■ **WHAT IS BEING ASKED**
Gather each line in the entries that includes the string "hfill".
# # # # #
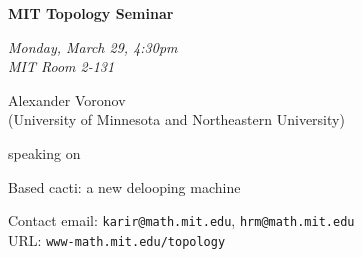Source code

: \documentclass{slides}
\begin{document}
\begin{center}

{\fontsize {54pt}{40pt}\selectfont

\textrm{
{\textbf{MIT Topology Seminar}}}
}
\medskip


{\large\textrm{\emph{Monday, March 29, 4:30pm\\MIT Room 2-131}}}



\bigskip

\textrm{{\LARGE Alexander Voronov  \\[.5cm](University of Minnesota and 
Northeastern University)}}

\bigskip\bigskip\bigskip
\textrm{speaking on}
\bigskip\bigskip\bigskip

\textrm{\LARGE Based cacti: a new delooping machine}\\

\end{center}

\vspace{1cm}

{\small
\textrm{Contact email: } \texttt{karir@math.mit.edu}, \texttt{hrm@math.mit.edu}\\
\textrm{URL: } \texttt{www-math.mit.edu/topology}
}
\end{document}
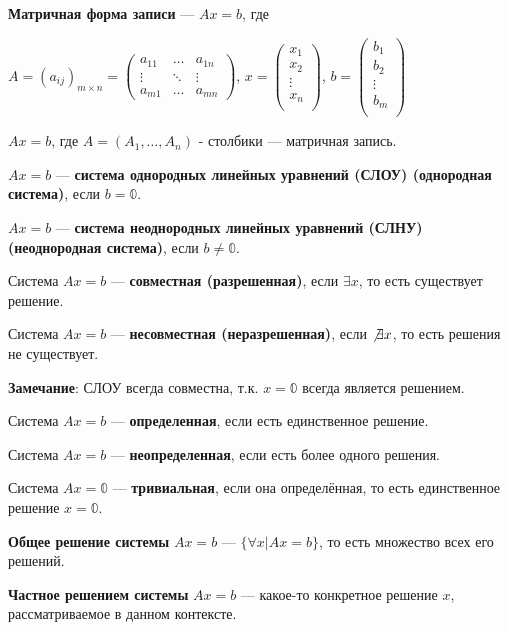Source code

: \documentclass[twoside]{book}
\begin{document}
\textbf{Матричная форма записи} --- \(Ax = b\), где

\(A = (a_{ij})_{m\times n} =
\begin{pmatrix}
    a_{11} & \ldots & a_{1n} \\
    \vdots & \ddots & \vdots \\
    a_{m1} & \ldots & a_{mn}
\end{pmatrix}\),
\(x = \begin{pmatrix}
    x_1 \\
    x_2 \\ \vdots \\ x_n \\
\end{pmatrix}\),
\(b = \begin{pmatrix}
    b_1 \\
    b_2 \\ \vdots \\ b_m \\
\end{pmatrix}\)

\(Ax = b\), где \(A = (A_1, \ldots, A_n)\) - столбики --- матричная запись.


\(Ax = b\) --- \textbf{система однородных линейных уравнений (СЛОУ) (однородная система)}, если \(b = \mathbb{0}\).

\(Ax = b\) --- \textbf{система неоднородных линейных уравнений (СЛНУ) (неоднородная система)}, если \(b \neq \mathbb{0}\).

Система \(Ax = b\) --- \textbf{совместная (разрешенная)}, если \(\exists x\), то есть существует решение.

Система \(Ax = b\) --- \textbf{несовместная (неразрешенная)}, если \(\not\exists x\), то есть решения не существует.

\textbf{Замечание}: СЛОУ всегда совместна, т.к. \(x = \mathbb{0}\) всегда является решением.

Система \(Ax = b\) --- \textbf{определенная}, если есть единственное решение.

Система \(Ax = b\) --- \textbf{неопределенная}, если есть более одного решения.

Система \(Ax = \mathbb{0}\) --- \textbf{тривиальная}, если она определённая, то есть единственное решение \(x = \mathbb{0}\).

\textbf{Общее решение системы} \(Ax = b\) --- \(\{\forall x | Ax = b\}\), то есть множество всех его решений.

\textbf{Частное решением системы} \(Ax = b\) --- какое-то конкретное решение \(x\), рассматриваемое в данном контексте.
\end{document}

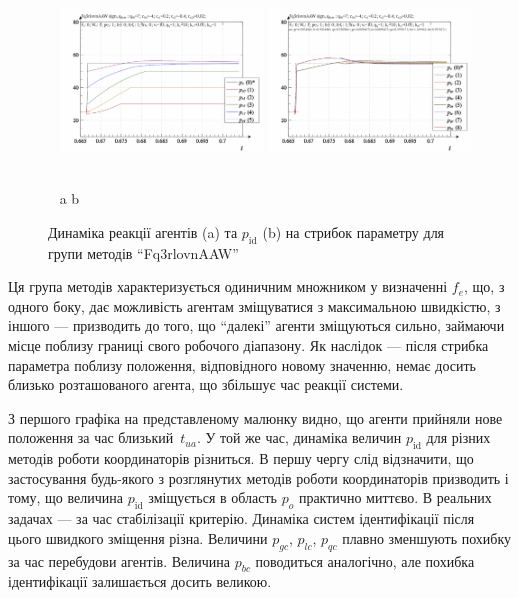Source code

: \begin{figure}[htb!]
  \begin{center}
    ~ \hfill
    \includegraphics[width=0.48\textwidth]{p/sign/qls-p_t_pi_m_Fq3rlovnAAW_sign.png}
    \hfill
    \includegraphics[width=0.48\textwidth]{p/sign/qls-p_t_p_m_Fq3rlovnAAW_sign.png}
    \hfill ~
  \end{center}
  \vspace{-1.0ex}
  \begin{center}
    ~ \hfill a \hfill\hfill b  \hfill ~
  \end{center}
  \vspace{-1.5ex}
  \caption{Динаміка реакції агентів (a) та $p_\mathrm{id}$ (b) на стрибок параметру для групи методів ``Fq3rlovnAAW''}
  \label{atu:f:Fq3rlovnAAW_sign}
\end{figure}

Ця група методів характеризується одиничним множником у визначенні $f_e$, що,
з одного боку, дає можливість агентам зміщуватися з максимальною швидкістю, з
іншого --- призводить до того, що ``далекі'' агенти зміщуються сильно,
займаючи місце поблизу границі свого робочого діапазону. Як наслідок --- після
стрибка параметра поблизу положення, відповідного новому значенню, немає
досить близько розташованого агента, що збільшує час реакції системи.

З першого графіка на представленому малюнку видно, що агенти
прийняли нове положення за час близький~$t_{ua}$.
У той же час, динаміка величин
$ p_\mathrm{id} $ для різних методів роботи координаторів різниться. В
першу чергу слід відзначити, що застосування будь-якого з
розглянутих методів роботи координаторів призводить і тому,
що величина
$ p_\mathrm{id} $ зміщується в область
$ p_o $ практично миттєво. В реальних задачах --- за час стабілізації
критерію. Динаміка систем ідентифікації після цього швидкого
зміщення різна. Величини
$ p_{gc} $,
$ p_{lc} $,
$ p_{qc} $ плавно зменшують похибку за час перебудови
агентів. Величина
$ p_{bc} $ поводиться аналогічно, але похибка ідентифікації
залишається досить великою.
# # # # #
■ **EXERCISE SOLUTION**
    ~ \hfill
    \hfill
    \hfill ~
    ~ \hfill a \hfill\hfill b  \hfill ~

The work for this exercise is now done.